* _Try it_: Where does the word "tâches" appear in the entries below? Copy each line that holds it.
***** Records supplied
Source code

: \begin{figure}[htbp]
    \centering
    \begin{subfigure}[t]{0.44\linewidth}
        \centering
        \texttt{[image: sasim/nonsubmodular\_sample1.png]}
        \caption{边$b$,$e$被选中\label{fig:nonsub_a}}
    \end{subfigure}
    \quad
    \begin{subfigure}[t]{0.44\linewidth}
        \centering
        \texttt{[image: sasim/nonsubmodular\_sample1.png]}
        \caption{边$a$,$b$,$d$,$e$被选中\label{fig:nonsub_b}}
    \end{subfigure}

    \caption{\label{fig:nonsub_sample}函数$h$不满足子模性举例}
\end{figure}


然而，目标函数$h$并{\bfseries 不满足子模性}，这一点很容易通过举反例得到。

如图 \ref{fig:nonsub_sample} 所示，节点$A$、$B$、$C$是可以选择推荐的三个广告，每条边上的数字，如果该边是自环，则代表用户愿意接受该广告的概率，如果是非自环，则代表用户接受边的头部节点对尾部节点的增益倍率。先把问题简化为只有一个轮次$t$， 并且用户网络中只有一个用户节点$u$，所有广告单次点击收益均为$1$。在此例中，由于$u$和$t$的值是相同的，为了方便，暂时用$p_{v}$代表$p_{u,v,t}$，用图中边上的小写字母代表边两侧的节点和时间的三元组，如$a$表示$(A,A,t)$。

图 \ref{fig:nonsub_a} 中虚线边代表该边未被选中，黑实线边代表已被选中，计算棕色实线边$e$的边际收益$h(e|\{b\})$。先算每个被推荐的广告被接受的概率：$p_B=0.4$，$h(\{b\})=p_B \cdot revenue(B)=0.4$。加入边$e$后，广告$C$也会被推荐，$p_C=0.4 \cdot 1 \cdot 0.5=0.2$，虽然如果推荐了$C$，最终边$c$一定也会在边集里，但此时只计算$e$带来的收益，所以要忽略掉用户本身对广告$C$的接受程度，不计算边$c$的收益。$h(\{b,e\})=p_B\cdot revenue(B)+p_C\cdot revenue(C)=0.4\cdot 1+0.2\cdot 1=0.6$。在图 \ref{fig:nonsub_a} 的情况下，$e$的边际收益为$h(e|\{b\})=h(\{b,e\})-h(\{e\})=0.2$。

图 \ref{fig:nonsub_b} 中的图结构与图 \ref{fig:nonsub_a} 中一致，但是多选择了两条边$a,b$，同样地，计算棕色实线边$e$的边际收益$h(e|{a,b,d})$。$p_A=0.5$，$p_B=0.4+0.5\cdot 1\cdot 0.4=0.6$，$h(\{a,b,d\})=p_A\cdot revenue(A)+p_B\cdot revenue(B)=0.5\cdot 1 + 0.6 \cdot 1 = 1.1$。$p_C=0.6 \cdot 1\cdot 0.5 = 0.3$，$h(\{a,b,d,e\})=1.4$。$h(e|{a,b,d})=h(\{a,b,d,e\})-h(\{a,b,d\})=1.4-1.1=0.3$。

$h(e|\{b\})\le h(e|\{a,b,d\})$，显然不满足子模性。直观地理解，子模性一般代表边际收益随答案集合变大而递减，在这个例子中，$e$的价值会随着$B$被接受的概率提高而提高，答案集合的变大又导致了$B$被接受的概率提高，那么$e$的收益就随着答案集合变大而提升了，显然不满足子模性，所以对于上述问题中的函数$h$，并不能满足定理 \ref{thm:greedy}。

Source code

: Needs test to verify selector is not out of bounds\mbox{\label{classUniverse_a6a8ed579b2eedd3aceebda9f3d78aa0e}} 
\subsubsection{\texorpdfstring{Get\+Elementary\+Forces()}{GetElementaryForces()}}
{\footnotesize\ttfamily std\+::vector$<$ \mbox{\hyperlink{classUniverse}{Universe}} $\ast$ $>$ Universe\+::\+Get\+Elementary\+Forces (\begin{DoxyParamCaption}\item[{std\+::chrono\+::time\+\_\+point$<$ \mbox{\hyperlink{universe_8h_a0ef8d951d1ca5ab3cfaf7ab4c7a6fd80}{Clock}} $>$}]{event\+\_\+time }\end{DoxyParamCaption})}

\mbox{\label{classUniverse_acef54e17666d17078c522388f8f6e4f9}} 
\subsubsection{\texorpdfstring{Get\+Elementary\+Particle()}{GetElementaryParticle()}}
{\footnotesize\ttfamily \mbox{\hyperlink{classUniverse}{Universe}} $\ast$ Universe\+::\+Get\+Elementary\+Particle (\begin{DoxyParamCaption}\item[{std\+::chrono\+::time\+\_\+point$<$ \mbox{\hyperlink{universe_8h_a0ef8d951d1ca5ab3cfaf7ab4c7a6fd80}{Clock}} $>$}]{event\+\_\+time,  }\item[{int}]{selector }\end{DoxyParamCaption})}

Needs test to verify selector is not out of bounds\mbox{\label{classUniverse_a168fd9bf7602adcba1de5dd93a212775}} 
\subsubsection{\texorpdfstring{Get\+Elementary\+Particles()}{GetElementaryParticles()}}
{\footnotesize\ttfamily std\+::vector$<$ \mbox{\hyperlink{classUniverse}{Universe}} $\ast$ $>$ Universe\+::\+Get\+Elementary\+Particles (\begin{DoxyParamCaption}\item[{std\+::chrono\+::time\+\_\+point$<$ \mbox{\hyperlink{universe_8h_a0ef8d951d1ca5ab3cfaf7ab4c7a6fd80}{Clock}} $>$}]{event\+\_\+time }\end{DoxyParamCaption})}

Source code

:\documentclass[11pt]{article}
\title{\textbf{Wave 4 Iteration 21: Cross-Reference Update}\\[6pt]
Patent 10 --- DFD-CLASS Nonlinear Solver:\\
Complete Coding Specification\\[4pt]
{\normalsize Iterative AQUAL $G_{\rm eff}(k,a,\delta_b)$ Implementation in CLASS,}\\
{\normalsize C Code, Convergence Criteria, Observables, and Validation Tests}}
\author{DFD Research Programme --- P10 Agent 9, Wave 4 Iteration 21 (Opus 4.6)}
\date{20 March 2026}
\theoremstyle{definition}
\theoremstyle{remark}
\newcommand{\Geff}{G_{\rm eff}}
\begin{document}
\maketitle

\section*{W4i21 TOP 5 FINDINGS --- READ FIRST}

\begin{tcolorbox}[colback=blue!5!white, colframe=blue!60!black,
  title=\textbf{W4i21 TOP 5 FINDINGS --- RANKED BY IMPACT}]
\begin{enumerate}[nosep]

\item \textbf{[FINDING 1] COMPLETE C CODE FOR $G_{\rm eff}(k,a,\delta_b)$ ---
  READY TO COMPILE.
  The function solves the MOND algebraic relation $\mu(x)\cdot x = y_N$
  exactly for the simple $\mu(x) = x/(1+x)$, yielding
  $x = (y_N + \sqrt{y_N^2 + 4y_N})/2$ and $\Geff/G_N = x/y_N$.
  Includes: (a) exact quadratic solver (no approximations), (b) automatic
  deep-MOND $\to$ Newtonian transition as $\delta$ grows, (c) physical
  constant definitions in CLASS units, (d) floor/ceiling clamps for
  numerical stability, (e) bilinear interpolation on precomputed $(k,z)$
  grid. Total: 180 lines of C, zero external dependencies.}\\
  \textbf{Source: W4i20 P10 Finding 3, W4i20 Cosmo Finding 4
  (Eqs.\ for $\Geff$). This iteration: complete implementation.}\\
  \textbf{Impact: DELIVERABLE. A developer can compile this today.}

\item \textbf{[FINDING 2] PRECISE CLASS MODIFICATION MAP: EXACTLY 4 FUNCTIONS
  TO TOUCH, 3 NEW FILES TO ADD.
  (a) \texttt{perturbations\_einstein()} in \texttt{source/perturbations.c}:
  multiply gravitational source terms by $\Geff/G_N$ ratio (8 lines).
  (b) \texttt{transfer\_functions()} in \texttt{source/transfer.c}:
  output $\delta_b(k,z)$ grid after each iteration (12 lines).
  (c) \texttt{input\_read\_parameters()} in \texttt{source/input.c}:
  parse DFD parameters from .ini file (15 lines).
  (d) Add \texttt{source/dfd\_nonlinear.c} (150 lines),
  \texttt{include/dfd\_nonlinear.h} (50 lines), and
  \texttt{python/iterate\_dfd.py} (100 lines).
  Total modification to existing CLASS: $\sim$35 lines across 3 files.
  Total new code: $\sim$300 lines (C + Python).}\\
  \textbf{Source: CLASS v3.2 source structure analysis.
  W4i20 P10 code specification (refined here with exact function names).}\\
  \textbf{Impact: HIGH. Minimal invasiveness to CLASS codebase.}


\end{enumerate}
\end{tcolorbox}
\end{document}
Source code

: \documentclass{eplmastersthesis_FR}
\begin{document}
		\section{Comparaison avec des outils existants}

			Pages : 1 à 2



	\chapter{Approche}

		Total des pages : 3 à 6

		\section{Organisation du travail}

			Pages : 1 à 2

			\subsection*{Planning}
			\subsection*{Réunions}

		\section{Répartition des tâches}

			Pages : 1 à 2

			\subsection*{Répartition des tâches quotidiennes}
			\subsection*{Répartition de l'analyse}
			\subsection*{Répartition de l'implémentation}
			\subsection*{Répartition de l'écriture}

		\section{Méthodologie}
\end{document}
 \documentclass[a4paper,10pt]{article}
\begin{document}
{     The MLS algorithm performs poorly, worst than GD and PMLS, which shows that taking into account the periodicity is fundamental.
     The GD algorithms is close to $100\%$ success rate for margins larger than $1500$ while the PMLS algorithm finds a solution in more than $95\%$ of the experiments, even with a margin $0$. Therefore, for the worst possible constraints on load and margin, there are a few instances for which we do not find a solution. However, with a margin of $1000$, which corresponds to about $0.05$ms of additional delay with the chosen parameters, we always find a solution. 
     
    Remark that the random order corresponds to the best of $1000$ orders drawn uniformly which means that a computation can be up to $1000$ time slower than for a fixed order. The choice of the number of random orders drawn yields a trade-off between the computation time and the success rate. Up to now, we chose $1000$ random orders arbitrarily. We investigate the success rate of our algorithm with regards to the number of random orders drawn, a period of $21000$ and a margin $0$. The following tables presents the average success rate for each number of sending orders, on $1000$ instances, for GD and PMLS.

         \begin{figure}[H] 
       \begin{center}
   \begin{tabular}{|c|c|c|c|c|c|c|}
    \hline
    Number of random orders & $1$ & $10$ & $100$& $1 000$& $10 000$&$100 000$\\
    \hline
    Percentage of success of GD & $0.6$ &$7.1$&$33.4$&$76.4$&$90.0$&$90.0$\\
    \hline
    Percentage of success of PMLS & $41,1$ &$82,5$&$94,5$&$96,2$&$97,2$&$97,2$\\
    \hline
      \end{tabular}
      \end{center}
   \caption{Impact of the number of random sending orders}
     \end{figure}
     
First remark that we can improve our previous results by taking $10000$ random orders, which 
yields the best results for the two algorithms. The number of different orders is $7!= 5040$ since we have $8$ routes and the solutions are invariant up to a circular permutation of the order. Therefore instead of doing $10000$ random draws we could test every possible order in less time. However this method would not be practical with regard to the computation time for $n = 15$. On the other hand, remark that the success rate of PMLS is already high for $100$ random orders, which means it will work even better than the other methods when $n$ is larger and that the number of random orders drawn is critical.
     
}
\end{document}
**********
* _Output below_:
		\section{Répartition des tâches}
			\subsection*{Répartition des tâches quotidiennes}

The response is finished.